I could never make sense of Nokia X, the Android-with-Microsoft-services device which Nokia announced less than a year ago at Mobile World Congress in Barcelona:
If Nokia X is a worse Android than Android, and a worse Windows Phone than Windows Phone, what is the point of it and why will anyone buy?
Nokia X is Android without Google’s Play Store; if Amazon struggles to persuade developers to port apps to Kindle Fire (another non-Google Android) then the task for Nokia, lacking Amazon’s ecosystem, is even harder. Now, following Microsoft’s acquisition, it makes even less sense: how can Microsoft simultaneously evangelise both Windows Phone and an Android fork with its own incompatible platform and store?
Nokia X was meant to be a smartphone at feature phone prices, or something like that, but since Windows phone runs well on low-end hardware, that argument does not stand up either.

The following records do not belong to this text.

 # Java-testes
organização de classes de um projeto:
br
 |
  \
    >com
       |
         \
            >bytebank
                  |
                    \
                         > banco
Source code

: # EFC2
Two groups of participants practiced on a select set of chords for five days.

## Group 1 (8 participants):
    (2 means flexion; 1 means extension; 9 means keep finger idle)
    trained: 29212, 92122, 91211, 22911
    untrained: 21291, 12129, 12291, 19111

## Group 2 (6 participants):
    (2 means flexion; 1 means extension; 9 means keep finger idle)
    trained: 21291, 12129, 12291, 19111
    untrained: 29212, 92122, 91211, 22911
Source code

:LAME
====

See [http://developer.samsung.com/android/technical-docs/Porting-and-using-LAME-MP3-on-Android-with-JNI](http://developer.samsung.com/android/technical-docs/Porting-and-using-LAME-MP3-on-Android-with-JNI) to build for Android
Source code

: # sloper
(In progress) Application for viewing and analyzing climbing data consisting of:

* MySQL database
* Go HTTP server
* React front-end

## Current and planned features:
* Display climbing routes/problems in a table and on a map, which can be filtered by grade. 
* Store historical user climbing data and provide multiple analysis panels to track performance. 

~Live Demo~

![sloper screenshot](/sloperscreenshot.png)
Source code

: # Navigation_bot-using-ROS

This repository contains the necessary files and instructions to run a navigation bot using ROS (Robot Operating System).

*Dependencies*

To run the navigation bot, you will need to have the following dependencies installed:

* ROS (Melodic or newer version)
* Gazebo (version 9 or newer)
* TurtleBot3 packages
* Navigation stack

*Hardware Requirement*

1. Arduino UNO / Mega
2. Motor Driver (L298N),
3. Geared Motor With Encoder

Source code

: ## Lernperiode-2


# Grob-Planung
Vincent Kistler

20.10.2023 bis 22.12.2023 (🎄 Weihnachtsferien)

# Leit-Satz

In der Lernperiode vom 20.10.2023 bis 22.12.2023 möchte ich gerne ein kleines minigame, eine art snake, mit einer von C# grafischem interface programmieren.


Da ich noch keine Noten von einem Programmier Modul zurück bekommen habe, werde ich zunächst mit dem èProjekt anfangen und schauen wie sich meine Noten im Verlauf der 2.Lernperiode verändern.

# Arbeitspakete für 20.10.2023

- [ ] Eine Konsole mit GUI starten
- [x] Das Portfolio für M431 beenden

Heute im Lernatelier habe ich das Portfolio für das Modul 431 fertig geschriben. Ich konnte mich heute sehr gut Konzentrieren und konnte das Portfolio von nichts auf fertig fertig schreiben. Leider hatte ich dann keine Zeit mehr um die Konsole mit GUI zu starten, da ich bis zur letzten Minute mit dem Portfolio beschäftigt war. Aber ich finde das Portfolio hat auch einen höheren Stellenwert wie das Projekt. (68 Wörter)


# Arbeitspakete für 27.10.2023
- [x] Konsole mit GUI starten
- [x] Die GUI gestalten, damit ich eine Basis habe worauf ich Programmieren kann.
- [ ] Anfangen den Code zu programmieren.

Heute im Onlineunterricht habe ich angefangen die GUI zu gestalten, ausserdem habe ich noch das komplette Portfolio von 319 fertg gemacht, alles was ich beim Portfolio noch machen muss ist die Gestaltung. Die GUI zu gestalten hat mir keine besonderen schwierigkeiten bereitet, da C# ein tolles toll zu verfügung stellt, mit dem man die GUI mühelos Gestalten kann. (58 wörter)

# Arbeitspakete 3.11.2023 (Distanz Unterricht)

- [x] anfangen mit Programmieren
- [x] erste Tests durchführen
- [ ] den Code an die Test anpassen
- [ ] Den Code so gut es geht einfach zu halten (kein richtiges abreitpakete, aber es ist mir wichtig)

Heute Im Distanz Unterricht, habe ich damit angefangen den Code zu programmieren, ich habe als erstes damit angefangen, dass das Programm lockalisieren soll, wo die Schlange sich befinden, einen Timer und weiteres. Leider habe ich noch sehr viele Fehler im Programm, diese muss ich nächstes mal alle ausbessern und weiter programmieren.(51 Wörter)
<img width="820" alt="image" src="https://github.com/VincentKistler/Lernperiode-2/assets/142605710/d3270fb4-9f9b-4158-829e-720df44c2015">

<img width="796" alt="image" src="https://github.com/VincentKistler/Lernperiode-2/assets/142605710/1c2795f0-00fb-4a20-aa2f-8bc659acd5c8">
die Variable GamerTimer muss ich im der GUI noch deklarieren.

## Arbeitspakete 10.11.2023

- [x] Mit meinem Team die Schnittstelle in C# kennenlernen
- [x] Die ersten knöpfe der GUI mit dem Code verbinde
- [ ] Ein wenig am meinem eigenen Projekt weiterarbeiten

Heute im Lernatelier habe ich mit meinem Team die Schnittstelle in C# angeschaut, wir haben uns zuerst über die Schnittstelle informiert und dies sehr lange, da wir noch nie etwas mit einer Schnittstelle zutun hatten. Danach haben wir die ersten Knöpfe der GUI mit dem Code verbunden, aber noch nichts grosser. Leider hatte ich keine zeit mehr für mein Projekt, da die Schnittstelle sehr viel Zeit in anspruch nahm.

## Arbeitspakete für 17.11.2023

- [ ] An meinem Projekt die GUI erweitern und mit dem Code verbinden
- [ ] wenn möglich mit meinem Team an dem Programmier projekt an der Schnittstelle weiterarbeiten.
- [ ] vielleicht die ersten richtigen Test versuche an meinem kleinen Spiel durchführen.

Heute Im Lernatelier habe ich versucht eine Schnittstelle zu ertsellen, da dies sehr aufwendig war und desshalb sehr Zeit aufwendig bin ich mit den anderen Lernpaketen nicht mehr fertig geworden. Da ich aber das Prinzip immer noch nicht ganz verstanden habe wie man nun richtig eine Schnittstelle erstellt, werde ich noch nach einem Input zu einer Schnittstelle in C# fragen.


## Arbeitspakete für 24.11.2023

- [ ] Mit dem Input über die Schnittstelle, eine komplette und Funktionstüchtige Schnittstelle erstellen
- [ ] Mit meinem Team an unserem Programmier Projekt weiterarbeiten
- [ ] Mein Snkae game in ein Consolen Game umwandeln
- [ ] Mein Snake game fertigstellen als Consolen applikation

Now Nokia X is all but dead. Microsoft CEO Satya Nadella:
Second, we are working to integrate the Nokia Devices and Services teams into Microsoft. We will realize the synergies to which we committed when we announced the acquisition last September. The first-party phone portfolio will align to Microsoft’s strategic direction. To win in the higher price tiers, we will focus on breakthrough innovation that expresses and enlivens Microsoft’s digital work and digital life experiences. In addition, we plan to shift select Nokia X product designs to become Lumia products running Windows. This builds on our success in the affordable smartphone space and aligns with our focus on Windows Universal Apps.

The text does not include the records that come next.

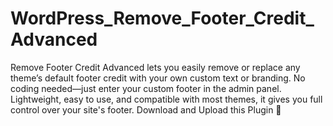 # WordPress_Remove_Footer_Credit_Advanced
Remove Footer Credit Advanced lets you easily remove or replace any theme’s default footer credit with your own custom text or branding. No coding needed—just enter your custom footer in the admin panel. Lightweight, easy to use, and compatible with most themes, it gives you full control over your site's footer.
Download and Upload this Plugin 🙂
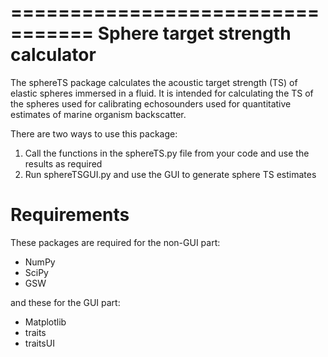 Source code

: =================================
Sphere target strength calculator
=================================

The sphereTS package calculates the acoustic target strength (TS) of elastic spheres immersed in a fluid. It is intended for calculating the TS of the spheres used for calibrating echosounders used for quantitative estimates of marine organism backscatter.

There are two ways to use this package:

1. Call the functions in the sphereTS.py file from your code and use the results as required
2. Run sphereTSGUI.py and use the GUI to generate sphere TS estimates

Requirements
============
These packages are required for the non-GUI part:

- NumPy
- SciPy
- GSW

and these for the GUI part:

- Matplotlib
- traits
- traitsUI

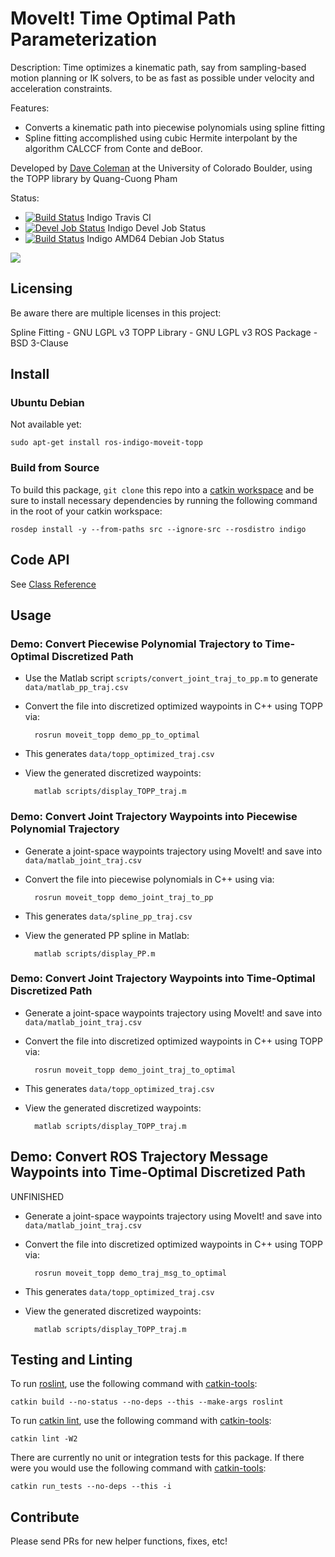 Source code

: # MoveIt! Time Optimal Path Parameterization

Description: Time optimizes a kinematic path, say from sampling-based motion planning or IK solvers, to be as fast as possible under velocity and acceleration constraints.

Features:

 - Converts a kinematic path into piecewise polynomials using spline fitting
 - Spline fitting accomplished using cubic Hermite interpolant by the algorithm CALCCF from Conte and deBoor.

Developed by [Dave Coleman](http://dav.ee/) at the University of Colorado Boulder, using the TOPP library by Quang-Cuong Pham

Status:

 * [![Build Status](https://travis-ci.org/davetcoleman/moveit_topp.svg)](https://travis-ci.org/davetcoleman/moveit_topp) Indigo Travis CI
 * [![Devel Job Status](http://jenkins.ros.org/buildStatus/icon?job=devel-indigo-moveit_topp)](http://jenkins.ros.org/job/devel-indigo-moveit_topp) Indigo Devel Job Status
 * [![Build Status](http://jenkins.ros.org/buildStatus/icon?job=ros-indigo-moveit-topp_binarydeb_trusty_amd64)](http://jenkins.ros.org/job/ros-indigo-moveit-topp_binarydeb_trusty_amd64/) Indigo AMD64 Debian Job Status

![](resources/screenshot.png)

## Licensing

Be aware there are multiple licenses in this project:

Spline Fitting - GNU LGPL v3
TOPP Library - GNU LGPL v3
ROS Package - BSD 3-Clause

## Install

### Ubuntu Debian

Not available yet:

    sudo apt-get install ros-indigo-moveit-topp

### Build from Source

To build this package, ``git clone`` this repo into a [catkin workspace](http://wiki.ros.org/catkin/Tutorials/create_a_workspace) and be sure to install necessary dependencies by running the following command in the root of your catkin workspace:

    rosdep install -y --from-paths src --ignore-src --rosdistro indigo

## Code API

See [Class Reference](http://docs.ros.org/indigo/api/moveit_topp/html/)

## Usage

### Demo: Convert Piecewise Polynomial Trajectory to Time-Optimal Discretized Path

- Use the Matlab script ``scripts/convert_joint_traj_to_pp.m`` to generate ``data/matlab_pp_traj.csv``
- Convert the file into discretized optimized waypoints in C++ using TOPP via:

        rosrun moveit_topp demo_pp_to_optimal

- This generates ``data/topp_optimized_traj.csv``
- View the generated discretized waypoints:

        matlab scripts/display_TOPP_traj.m

### Demo: Convert Joint Trajectory Waypoints into Piecewise Polynomial Trajectory

- Generate a joint-space waypoints trajectory using MoveIt! and save into ``data/matlab_joint_traj.csv``
- Convert the file into piecewise polynomials in C++ using via:

        rosrun moveit_topp demo_joint_traj_to_pp

- This generates ``data/spline_pp_traj.csv``
- View the generated PP spline in Matlab:

        matlab scripts/display_PP.m

### Demo: Convert Joint Trajectory Waypoints into Time-Optimal Discretized Path

- Generate a joint-space waypoints trajectory using MoveIt! and save into ``data/matlab_joint_traj.csv``
- Convert the file into discretized optimized waypoints in C++ using TOPP via:

        rosrun moveit_topp demo_joint_traj_to_optimal

- This generates ``data/topp_optimized_traj.csv``
- View the generated discretized waypoints:

        matlab scripts/display_TOPP_traj.m

## Demo: Convert ROS Trajectory Message Waypoints into Time-Optimal Discretized Path

UNFINISHED

- Generate a joint-space waypoints trajectory using MoveIt! and save into ``data/matlab_joint_traj.csv``
- Convert the file into discretized optimized waypoints in C++ using TOPP via:

        rosrun moveit_topp demo_traj_msg_to_optimal

- This generates ``data/topp_optimized_traj.csv``
- View the generated discretized waypoints:

        matlab scripts/display_TOPP_traj.m

## Testing and Linting

To run [roslint](http://wiki.ros.org/roslint), use the following command with [catkin-tools](https://catkin-tools.readthedocs.org/):

    catkin build --no-status --no-deps --this --make-args roslint

To run [catkin lint](https://pypi.python.org/pypi/catkin_lint), use the following command with [catkin-tools](https://catkin-tools.readthedocs.org/):

    catkin lint -W2

There are currently no unit or integration tests for this package. If there were you would use the following command with [catkin-tools](https://catkin-tools.readthedocs.org/):

    catkin run_tests --no-deps --this -i

## Contribute

Please send PRs for new helper functions, fixes, etc!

and former Nokia CEO Stephen Elop, now in charge of Microsoft devices:
In addition to the portfolio already planned, we plan to deliver additional lower-cost Lumia devices by shifting select future Nokia X designs and products to Windows Phone devices. We expect to make this shift immediately while continuing to sell and support existing Nokia X products.

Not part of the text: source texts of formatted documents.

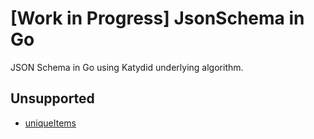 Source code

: # [Work in Progress] JsonSchema in Go

JSON Schema in Go using Katydid underlying algorithm.

## Unsupported

* [uniqueItems](./decisions/uniqueItems.md) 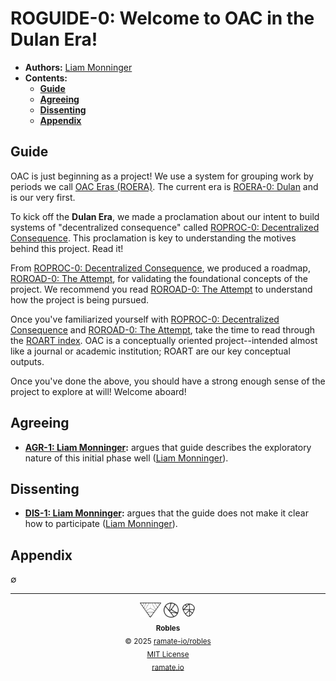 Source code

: # ROGUIDE-0: Welcome to OAC in the Dulan Era!
- **Authors:** [Liam Monninger](mailto:liam@ramate.io)
- **Contents:**
  - **[Guide](#guide)**
  - **[Agreeing](#agreeing)**
  - **[Dissenting](#dissenting)**
  - **[Appendix](#appendix)**

## Guide
OAC is just beginning as a project! We use a system for grouping work by periods we call [OAC Eras (ROERA)](../../../roera/). The current era is [ROERA-0: Dulan](../../../roera/roera-000-000-000-dulan/README.md) and is our very first.

To kick off the **Dulan Era**, we made a proclamation about our intent to build systems of "decentralized consequence" called [ROPROC-0: Decentralized Consequence](../../../roproc/roera-000-000-000-dulan/roproc-000-000-000/README.md). This proclamation is key to understanding the motives behind this project. Read it!

From [ROPROC-0: Decentralized Consequence](../../../roproc/roera-000-000-000-dulan/roproc-000-000-000/README.md), we produced a roadmap, [ROROAD-0: The Attempt](../../../roroad/roera-000-000-000-dulan/roroad-000-000-000/README.md), for validating the foundational concepts of the project. We recommend you read [ROROAD-0: The Attempt](../../../roroad/roera-000-000-000-dulan/roroad-000-000-000/README.md) to understand how the project is being pursued.

Once you've familiarized yourself with [ROPROC-0: Decentralized Consequence](../../../roproc/roera-000-000-000-dulan/roproc-000-000-000/README.md) and [ROROAD-0: The Attempt](../../../roroad/roera-000-000-000-dulan/roroad-000-000-000/README.md), take the time to read through the [ROART index](../../../roart/). OAC is a conceptually oriented project--intended almost like a journal or academic institution; ROART are our key conceptual outputs.

Once you've done the above, you should have a strong enough sense of the project to explore at will! Welcome aboard!

## Agreeing
- **[AGR-1: Liam Monninger](./agreeing/agr-001-liam-monninger/README.md):** argues that guide describes the exploratory nature of this initial phase well ([Liam Monninger](mailto:liam@ramate.io)).

## Dissenting
- **[DIS-1: Liam Monninger](./dissenting/dis-001-liam-monninger/README.md):** argues that the guide does not make it clear how to participate ([Liam Monninger](mailto:liam@ramate.io)).

## Appendix
$\emptyset$

<!--OAC FOOTER: DO NOT REMOVE THIS LINE-->
---

<div align="center">
  <picture>
    <source srcset="./assets/ramate-inverted-transparent.png" media="(prefers-color-scheme: dark)">
    <img height="24" src="./assets/ramate-transparent.png" alt="Ramate"/>
  </picture>
  <picture>
    <source srcset="./assets/oac-inverted-transparent.png" media="(prefers-color-scheme: dark)">
    <img height="24" src="./assets/oac-transparent.png" alt="OAC"/>
  </picture>
  <picture>
    <source srcset="./assets/robles-inverted-transparent.png" media="(prefers-color-scheme: dark)">
    <img height="24" src="./assets/robles-transparent.png" alt="Robles"/>
  </picture>
  <br/>
  <sub>
    <b>Robles</b>
    <br/>
    &copy; 2025 <a href="https://github.com/ramate-io/robles">ramate-io/robles</a>
    <br/>
    <a href="https://github.com/ramate-io/robles/blob/main/LICENSE">MIT License</a>
    <br/>
    <a href="https://www.ramate.io">ramate.io</a>
  </sub>
</div>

Nadella has also announced a huge round of job cuts, mainly of former Nokia employees, around 12,500 which is roughly 50% of those who came over. Nokia’s mobile phone business is no all Windows Phone (Lumia) and Nokia X. In addition, it sells really low-end phones, the kind you can pick up for £10 at a supermarket, and the Asha range which are budget smartphones. Does Microsoft have any interest in Asha? Elop does not even mention it.
It seems then that Microsoft is focusing on what it considers strategic: Windows Phone at every price point, and Universal Apps which let developers create apps for both Windows Phone and full Windows (8 and higher) from a single code base.
Microsoft does also intend to support Android and iOS with apps, but has no need to make its own Android phones in order to do so.
My view is that Nokia did an good job with Windows Phone within the constraints of a difficult market; not perfect (the early Lumia 800 devices were buggy, for example), but better by far than Microsoft managed with any other OEM partner. I currently use a Lumia 1020 which I regard as something of a classic, with its excellent camera and general high quality.
It seems to me reassuring (from a Windows Phone perspective) that Microsoft is keeping Windows Phone engineering in Finland:
Our phone engineering efforts are expected to be concentrated in Salo, Finland (for future, high-end Lumia products) and Tampere, Finland (for more affordable devices). We plan to develop the supporting technologies in both locations.
says Elop, who also notes that Surface and Xbox teams will be little touched by today’s announcements.
Incidentally, I wrote recently about Universal Apps here (free registration required) and expressed the view that Microsoft cannot afford yet another abrupt shift in its developer platform; the continuing support for Universal Apps in the Nadella era makes that less likely.
Speculating a little, it also would not surprise me if Universal Apps were extended via Xamarin support to include Android and iOS – now that is really a universal app.
Will Microsoft add some kind of Android support to Windows Phone itself? This is rumoured, though it could be counter-productive in terms of winning over developers: why bother to create a Windows Phone app if your Android app will kind-of run?
Further clarification of Microsoft’s strategy is promised in the public earnings call on July 22nd.